- Title card
- Directed by: Rama Narayanan
- Written by: P. Selvakumar
- Produced by: T. R. Srinivasan
- Starring: Karthik Radha
- Cinematography: N. Balakrishnan
- Edited by: K. Gauthaman
- Music by: Ilaiyaraaja
- Production company: Charuchithra Films
- Release date: 14 August 1982;
- Country: India
- Language: Tamil

= Kanne Radha =

Kanne Radha is a 1982 Indian Tamil-language romance film directed by Rama Narayanan, starring Karthik and Radha, with Vanitha and Raja in supporting roles. It was released on 14 August 1982. The film was dubbed into Telugu as Radha Madhavi and released on 29 November 1982.

== Plot ==
Radha is the daughter of Su. So. Vi. Sokkalingam, an influential businessman. Being a mischievous girl, she skips classes with her cousin Geetha to watch films. On one such incident Radha acts like she is pregnant, simply to get a free ride to the theatre. Radha and her friends run into Raja, a taxi driver, who is forced to drop the "pregnant" woman to the hospital. He then realises that she fooled him, but is impressed by her antics. Raja saves up money for the treatment of his doting elder sister, Vadivu, a blind woman. He later meets his long time friend Nataraj and joins as a driver in his house after saving Nataraj's father from some goons.
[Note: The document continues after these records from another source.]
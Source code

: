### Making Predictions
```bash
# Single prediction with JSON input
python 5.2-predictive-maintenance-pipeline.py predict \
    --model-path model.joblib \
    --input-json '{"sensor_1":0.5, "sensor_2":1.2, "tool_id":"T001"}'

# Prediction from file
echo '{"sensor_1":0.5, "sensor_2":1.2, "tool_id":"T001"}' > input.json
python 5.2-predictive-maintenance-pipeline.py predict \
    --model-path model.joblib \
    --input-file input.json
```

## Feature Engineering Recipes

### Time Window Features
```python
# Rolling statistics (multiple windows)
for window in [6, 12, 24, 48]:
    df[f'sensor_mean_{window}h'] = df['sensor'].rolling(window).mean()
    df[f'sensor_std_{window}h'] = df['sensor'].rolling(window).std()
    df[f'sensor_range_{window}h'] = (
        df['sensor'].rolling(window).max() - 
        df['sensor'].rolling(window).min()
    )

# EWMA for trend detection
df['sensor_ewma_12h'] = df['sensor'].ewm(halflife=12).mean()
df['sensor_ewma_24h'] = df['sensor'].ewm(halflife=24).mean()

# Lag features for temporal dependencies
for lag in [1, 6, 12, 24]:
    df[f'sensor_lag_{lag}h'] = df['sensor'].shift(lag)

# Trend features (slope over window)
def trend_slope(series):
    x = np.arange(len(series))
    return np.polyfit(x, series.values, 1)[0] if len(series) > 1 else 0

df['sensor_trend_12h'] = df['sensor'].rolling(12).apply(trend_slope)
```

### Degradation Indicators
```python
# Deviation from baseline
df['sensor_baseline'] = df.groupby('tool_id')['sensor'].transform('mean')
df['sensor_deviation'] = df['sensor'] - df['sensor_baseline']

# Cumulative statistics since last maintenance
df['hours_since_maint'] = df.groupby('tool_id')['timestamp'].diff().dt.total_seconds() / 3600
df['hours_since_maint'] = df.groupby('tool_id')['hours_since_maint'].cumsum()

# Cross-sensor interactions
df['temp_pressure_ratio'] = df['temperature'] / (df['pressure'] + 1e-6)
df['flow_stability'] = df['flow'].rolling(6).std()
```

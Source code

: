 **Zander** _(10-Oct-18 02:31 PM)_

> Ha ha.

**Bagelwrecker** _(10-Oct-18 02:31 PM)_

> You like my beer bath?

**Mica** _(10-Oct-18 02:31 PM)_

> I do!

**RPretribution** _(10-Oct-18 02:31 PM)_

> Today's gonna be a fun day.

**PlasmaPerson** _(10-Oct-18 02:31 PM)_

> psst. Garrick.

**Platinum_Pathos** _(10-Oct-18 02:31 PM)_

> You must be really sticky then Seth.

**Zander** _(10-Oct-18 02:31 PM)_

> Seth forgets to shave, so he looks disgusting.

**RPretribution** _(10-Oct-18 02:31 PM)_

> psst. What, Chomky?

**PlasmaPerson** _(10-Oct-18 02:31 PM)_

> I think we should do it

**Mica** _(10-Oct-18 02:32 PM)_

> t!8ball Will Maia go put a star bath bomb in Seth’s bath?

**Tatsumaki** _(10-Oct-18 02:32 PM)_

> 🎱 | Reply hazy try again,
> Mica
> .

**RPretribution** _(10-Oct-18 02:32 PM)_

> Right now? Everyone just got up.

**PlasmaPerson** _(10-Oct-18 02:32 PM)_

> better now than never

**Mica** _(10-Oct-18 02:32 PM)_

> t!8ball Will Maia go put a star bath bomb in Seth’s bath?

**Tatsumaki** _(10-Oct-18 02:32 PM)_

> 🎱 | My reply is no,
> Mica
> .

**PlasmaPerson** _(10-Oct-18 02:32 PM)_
Raja and Radha keep running into each other, and he finally declares his love for her. The latter gladly agrees though she is unaware of his background. On the other hand, Nataraj who has fallen in love with Geetha, requests Raja to go in his place and reject the bride his father has seen for him. A reluctant Raja goes to the girl's house posing to be Nataraj, only to find out that the girl is none other than Radha. Dumbstruck yet overjoyed, Raja readily agrees and the wedding gets fixed. Nataraj pretends to be Raja's driver in order to marry Geetha. Before the wedding, Vadivu successfully undergoes eye transplantation. But to Raja's dismay, she forbids him to marry Radha. On being questioned she relates how many years back, Sokkalingam had married but abandoned her the next day. Raja however, insists that he use his marriage to exact revenge for his sister's situation.

After the wedding he refuses to accept Radha as his wife, leaving the marriage incomplete. This causes much heartache to Radha and her family. Their relationship is further broken when Raja's true identity (of being a taxi driver) is revealed, and Radha's parents insult him time and time again. Later, Sokkalingam offers him money to leave the house, to which Raja agrees. However he had other plans and accepted the money just to bring out Sokkalingam's atrocities. Deep down, Raja loves Radha and is waiting for the right time to tell her the reasons behind his actions. But she is heartbroken thinking that Raja loved her only for her money.

Why did Raja accept Sokkalingam's bribe? Will Sokkalingam realise his mistake and accept Vadivu? Will Radha ever realise Raja's true love for her? Will they reunite? This forms the intriguing second half of the story.

== Cast ==
- Karthik as Raja
- Radha as Radha
- Vanitha as Geetha
- V. K. Ramasamy as Siva gurunathan
- Thengai Srinivasan as Chockalingam
- Vadivukkarasi as Raja Sister Vadivu
- Raja as Nataraj
- Gundu Kalyanam as Cook
- Ramarajan (Uncredited)

== Soundtrack ==
The soundtrack was composed by Ilaiyaraaja. Lyrics in Telugu dubbed version Radha Madhavi were written by Rajasri. It is his 200th film as composer.

Tamil
| No. | Title | Lyrics | Singer(s) | Length |
|---|---|---|---|---|
| 1. | "Maalai Suda Kanne Radha" | Vairamuthu | S. P. Balasubrahmanyam, S. P. Sailaja | 4:33 |
| 2. | "Kulunga Kulunga Ilamai" | Alangudi Somu | Uma Ramanan | 4:27 |
| 3. | "Kottungadi Ketti Melam" | Vaali | Malaysia Vasudevan | 4:11 |
| 4. | "Vaalai Paruvathilae" | Vaali | P. Susheela, S. P. Sailaja | 4:19 |
| Total length: |  |  |  | 17:30 |

Telugu
| No. | Title | Singer(s) | Length |
|---|---|---|---|
| 1. | "Maatalone" | S. P. Balasubrahmanyam, S. P. Sailaja | 4:33 |
| 2. | "Vintha Paruvaana" | S. P. Sailaja, Vasantha | 4:19 |
| 3. | "Kottandehe" | G. Anand | 4:11 |
| 4. | "Kuliki Kuliki" | Vani Jairam | 4:27 |
| Total length: |  |  | 17:30 |

== Reception ==
Thiraignani of Kalki praised the acting of the star cast, especially Karthik and Thengai Srinivasan and also praised Rama Narayanan for his ability to make viewers laugh.